2. EDGE K’Lavon Chaisson, LSU
Shot out of a cannon with the speed rush and natural bend to run the arc. pic.twitter.com/5e8DVFufdA
— Evan Lazar (@ezlazar) March 26, 2020
Chaisson’s skill set and frame don’t necessarily fit the Patriots’ mold, but his character and on-field demeanor scream New England. Chaisson wore the no. 18 leadership jersey for LSU last season as a permanent team captain, and in a locker room full of future NFL players, his voice carried the most weight. He is an explosive, high-motor prospect that plays with an aggressive demeanor in several different roles. He’s mostly a standup edge rusher that wins with a terrific first step and speed rush as well as a long arm (speed-to-power), rip and dip, and two-hand swipe. He’s also a terror on stunts, loose enough in the hips to cover tight ends or play over the slot, and possesses excellent play speed. Despite a somewhat skinny frame, Chaisson held up pretty well on the line of scrimmage against the run with excellent hand power and gap discipline to set a firm edge. Similar to our theory with Queen, the league is evolving, and Belichick knows that his arm-side edge defender better be an athlete that can run. Otherwise, Lamar Jackson, Deshaun Watson, Patrick Mahomes, and others will give New England fits when they roll out of the pocket. Chaisson is the perfect edge rusher to contain the mobile quarterbacks that will be on the Patriots’ schedule for years to come.

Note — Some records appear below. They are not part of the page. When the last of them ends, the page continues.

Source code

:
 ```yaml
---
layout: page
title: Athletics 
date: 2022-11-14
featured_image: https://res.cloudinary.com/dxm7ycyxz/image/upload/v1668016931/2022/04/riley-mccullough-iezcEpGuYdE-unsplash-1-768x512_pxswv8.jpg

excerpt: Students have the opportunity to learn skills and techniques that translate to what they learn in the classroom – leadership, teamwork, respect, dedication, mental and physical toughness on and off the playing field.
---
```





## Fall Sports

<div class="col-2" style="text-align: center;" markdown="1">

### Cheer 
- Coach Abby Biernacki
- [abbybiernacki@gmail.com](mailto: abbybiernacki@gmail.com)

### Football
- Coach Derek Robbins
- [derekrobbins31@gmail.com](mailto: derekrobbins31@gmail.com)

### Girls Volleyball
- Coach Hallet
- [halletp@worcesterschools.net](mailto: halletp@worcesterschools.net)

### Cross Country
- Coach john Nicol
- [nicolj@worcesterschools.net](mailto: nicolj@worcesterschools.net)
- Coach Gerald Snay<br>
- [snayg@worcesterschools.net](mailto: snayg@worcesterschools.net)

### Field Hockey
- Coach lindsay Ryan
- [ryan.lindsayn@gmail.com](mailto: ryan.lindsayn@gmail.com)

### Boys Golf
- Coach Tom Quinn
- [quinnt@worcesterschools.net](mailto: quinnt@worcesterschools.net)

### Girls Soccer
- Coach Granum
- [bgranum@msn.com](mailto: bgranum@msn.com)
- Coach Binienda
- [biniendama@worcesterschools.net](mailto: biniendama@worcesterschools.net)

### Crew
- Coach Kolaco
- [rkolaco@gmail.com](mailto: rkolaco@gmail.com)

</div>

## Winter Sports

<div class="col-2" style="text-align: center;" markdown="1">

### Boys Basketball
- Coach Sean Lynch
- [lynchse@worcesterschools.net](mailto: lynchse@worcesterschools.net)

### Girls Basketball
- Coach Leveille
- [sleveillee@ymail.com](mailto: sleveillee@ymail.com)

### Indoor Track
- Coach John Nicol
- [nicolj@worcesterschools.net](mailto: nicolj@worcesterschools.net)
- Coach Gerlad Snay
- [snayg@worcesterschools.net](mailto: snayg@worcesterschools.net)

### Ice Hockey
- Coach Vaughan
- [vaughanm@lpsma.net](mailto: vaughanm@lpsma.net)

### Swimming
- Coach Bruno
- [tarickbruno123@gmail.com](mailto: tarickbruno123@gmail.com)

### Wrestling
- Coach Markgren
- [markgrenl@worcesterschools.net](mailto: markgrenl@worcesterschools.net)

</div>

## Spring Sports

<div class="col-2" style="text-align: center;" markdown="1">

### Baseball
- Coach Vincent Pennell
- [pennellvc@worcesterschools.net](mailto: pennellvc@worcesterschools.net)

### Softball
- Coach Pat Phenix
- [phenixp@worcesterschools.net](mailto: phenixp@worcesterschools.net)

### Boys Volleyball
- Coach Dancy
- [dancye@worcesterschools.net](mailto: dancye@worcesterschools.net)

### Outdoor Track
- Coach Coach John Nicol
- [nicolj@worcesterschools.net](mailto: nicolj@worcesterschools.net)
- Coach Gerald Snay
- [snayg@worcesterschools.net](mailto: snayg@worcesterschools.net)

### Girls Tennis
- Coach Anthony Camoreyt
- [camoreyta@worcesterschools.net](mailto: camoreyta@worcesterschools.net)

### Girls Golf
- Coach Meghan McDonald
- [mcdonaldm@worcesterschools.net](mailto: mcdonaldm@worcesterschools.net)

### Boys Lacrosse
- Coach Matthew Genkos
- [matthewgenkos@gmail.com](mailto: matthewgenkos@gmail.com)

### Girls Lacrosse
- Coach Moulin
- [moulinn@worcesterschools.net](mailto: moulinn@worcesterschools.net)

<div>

1. WR Justin Jefferson, LSU
Justin Jefferson is lethal on these option routes. Lot more space than he'll get in the NFL probably but very savvy. Squares up the DB, reads out coverage/leverage while slow-playing his intentions, then breaks it off quickly into space. Love the change of speeds. #Patriots pic.twitter.com/qjFrypeoQW
— Evan Lazar (@ezlazar) January 29, 2020
Finally, we get to number one on our board, and it’s once again a prospect from Baton Rouge. If the Pats select Jefferson, he will be the most complete receiver Belichick has ever drafted. Jefferson put up 875 yards as a sophomore primarily lining up outside, showing suddenness at the line of scrimmage and terrific downfield ball skills to win on the boundary. As a junior, the LSU product was dominant in the slot, hauling in 111 out of his 122 targets with a 92.3 contested-catch rate to finish third in the FBS in receiving yards (1,540) and second in touchdowns (18). Yes, those numbers are real. Jefferson put up those insane stats because of a terrific combination of route running and athleticism, silencing any doubts about his speed with a 4.43-second 40-yard dash. As a route runner, Jefferson is excellent at pacing his routes, changing gears to create separation by accelerating through his breaks, and he understands the little intricacies of the game in his footwork. He offers tremendous versatility to run routes from any alignment and comes in with no significant flaws. Unlike early selections at the position in the past for New England, Jefferson is not a project.